Perform a snatch deadlift up to the designated height (usually mid to upper-thigh), keeping the shoulder joint in front of the bar and the weight balanced evenly over the whole foot. If you’re not having to fight to keep the bar from swinging forward away from your legs, your shoulder joint is not in front of the bar. Hold this position for 2-3 seconds before returning the bar to the floor—you’ll never stand completely at the top.
The tendency will be to shift to the heels and bring the shoulders too far back to avoid the difficulty and discomfort of the correct pause position.
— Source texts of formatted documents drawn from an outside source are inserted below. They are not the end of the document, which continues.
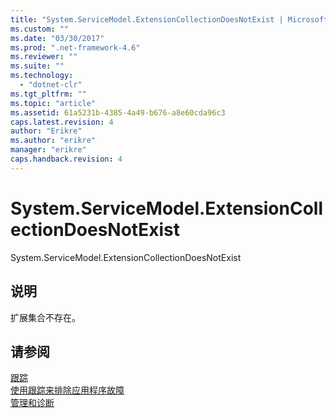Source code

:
 ```yaml
---
title: "System.ServiceModel.ExtensionCollectionDoesNotExist | Microsoft Docs"
ms.custom: ""
ms.date: "03/30/2017"
ms.prod: ".net-framework-4.6"
ms.reviewer: ""
ms.suite: ""
ms.technology: 
  - "dotnet-clr"
ms.tgt_pltfrm: ""
ms.topic: "article"
ms.assetid: 61a5231b-4385-4a49-b676-a8e60cda96c3
caps.latest.revision: 4
author: "Erikre"
ms.author: "erikre"
manager: "erikre"
caps.handback.revision: 4
---
```

# System.ServiceModel.ExtensionCollectionDoesNotExist
System.ServiceModel.ExtensionCollectionDoesNotExist  
  
## 说明  
 扩展集合不存在。  
  
## 请参阅  
 [跟踪](../../../../../docs/framework/wcf/diagnostics/tracing/index.md)   
 [使用跟踪来排除应用程序故障](../../../../../docs/framework/wcf/diagnostics/tracing/using-tracing-to-troubleshoot-your-application.md)   
 [管理和诊断](../../../../../docs/framework/wcf/diagnostics/index.md)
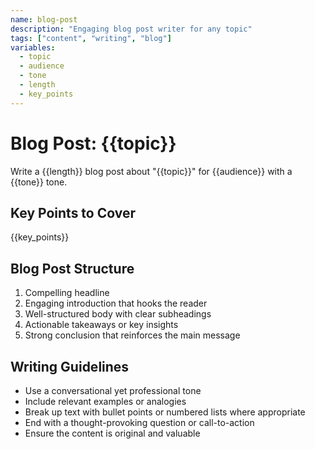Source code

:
 ```yaml
---
name: blog-post
description: "Engaging blog post writer for any topic"
tags: ["content", "writing", "blog"]
variables:
  - topic
  - audience
  - tone
  - length
  - key_points
---
```

# Blog Post: {{topic}}

Write a {{length}} blog post about "{{topic}}" for {{audience}} with a {{tone}} tone.

## Key Points to Cover
{{key_points}}

## Blog Post Structure
1. Compelling headline
2. Engaging introduction that hooks the reader
3. Well-structured body with clear subheadings
4. Actionable takeaways or key insights
5. Strong conclusion that reinforces the main message

## Writing Guidelines
- Use a conversational yet professional tone
- Include relevant examples or analogies
- Break up text with bullet points or numbered lists where appropriate
- End with a thought-provoking question or call-to-action
- Ensure the content is original and valuable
Reduce the weight if you’re unable to do it correctly—incorrect balance and position at the top defeats the purpose.
The halting snatch deadlift strengthens the ability of the lifter to stay over the bar longer in the pull, strengthens the ability to keep the bar close to the body when the shoulders are in front of it, and reinforces proper balance
Generally the halting snatch deadlift should be done for 2-6 reps per set with a 2-3 second pause and anywhere from 70%-100% of the lifter’s best snatch depending on the lifter and how it fits into the program. Loading will be significantly less than a lifter is capable of managing with a snatch deadlift. In any case, the weight should not exceed what the lifter can do with proper positioning or it is failing to achieve the intended purpose. As a heavy strength exercise, it should normally be placed toward the end of a workout but before squats.
The halting snatch deadlift can be performed standing on a riser, with the pause at different positions, with a static or dynamic start, and from blocks or hang.